What is the most memorable book you have read recently?

Hannah Kent’s Burial Rites, the impressive debut novel of a young Australian author who spent time in Iceland as an exchange student: she describes it as her ‘dark love letter’ to the country. Set in northern Iceland in 1829, it explores the case of Agnes Magnúsdóttir, the last woman to be executed there for murder. The figure of ‘the murderess’ tells us a lot about the gender, class and power relations of the time, and the picture the author paints of every-day, rural Icelandic life is fascinating. The story, setting and their links to the Icelandic sagas have stayed with me since I finished it a few days ago.

If you had to choose only one series or only one author to take with you to a deserted island, whom would you choose?

Such a difficult choice! At the moment, I think it would be Leif G.W. Persson’s ‘Decline of the Welfare State’ trilogy: Between Summer’s Longing and Winter’s End (2002), Another Time, Another Life (2003) and Free Falling, as in a Dream (2007; about to be published in the UK). Collectively, these explore Sweden’s big, unsolved crime – the 1986 assassination of prime minister Olof Palme – against the backdrop of twentieth-century Swedish, European and Cold War history, with a cast of beautifully complex characters and highly compelling narratives. They have a wonderful streak of black humour too, which I suspect I’ll need on a deserted island… When I start talking to myself, I can adopt Johansson’s ironic catch-phrase ‘I’m listening…’. Crucially, they’re extremely long and are the kind of novel you could read repeatedly without tiring of them.

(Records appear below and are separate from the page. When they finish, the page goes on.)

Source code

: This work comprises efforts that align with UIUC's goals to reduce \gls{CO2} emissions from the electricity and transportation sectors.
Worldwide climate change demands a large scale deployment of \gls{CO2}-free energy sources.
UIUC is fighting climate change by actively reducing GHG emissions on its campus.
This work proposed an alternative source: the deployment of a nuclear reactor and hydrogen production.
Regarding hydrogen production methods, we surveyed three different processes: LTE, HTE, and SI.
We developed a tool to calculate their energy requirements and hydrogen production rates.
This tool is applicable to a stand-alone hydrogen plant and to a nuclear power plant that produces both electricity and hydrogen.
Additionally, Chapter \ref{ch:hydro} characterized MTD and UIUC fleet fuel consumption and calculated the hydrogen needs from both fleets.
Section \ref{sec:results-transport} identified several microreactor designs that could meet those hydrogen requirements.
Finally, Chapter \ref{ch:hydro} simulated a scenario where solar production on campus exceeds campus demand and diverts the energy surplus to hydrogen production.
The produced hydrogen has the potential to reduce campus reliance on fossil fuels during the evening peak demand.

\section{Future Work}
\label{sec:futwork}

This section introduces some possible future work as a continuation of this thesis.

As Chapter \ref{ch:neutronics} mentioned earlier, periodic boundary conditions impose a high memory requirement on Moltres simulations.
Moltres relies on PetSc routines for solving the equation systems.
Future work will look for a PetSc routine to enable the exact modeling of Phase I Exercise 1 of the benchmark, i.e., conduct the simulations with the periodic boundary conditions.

What are you looking forward to reading in the near future?

Here’s a small selection of the books I’m keen to read: D.A. Mishani’s Possibility of Violence (the second in the Israeli Avraham series), Natsuo Kirino’s Out (and more Japanese crime fiction by women in general), Jaume Cabré’s Confessions (a Catalan bestseller with elements of crime), Eleanor Catton’s The Luminaries (New Zealand Booker winner drawing on crime conventions), and Patrick Modiano’s Missing Person (a 1970s crime novel by the French 2014 Nobel Prize for Literature winner). I’ve made peace with the fact that there are too many crime novels out there for me to possibly get through. I’ll simply plod on as best I can and enjoy the one I have in front of me in the here and now.

The-Spirit-LevelOutside your criminal reading pursuits, what author/series/book/genre do you find yourself regularly recommending to your friends?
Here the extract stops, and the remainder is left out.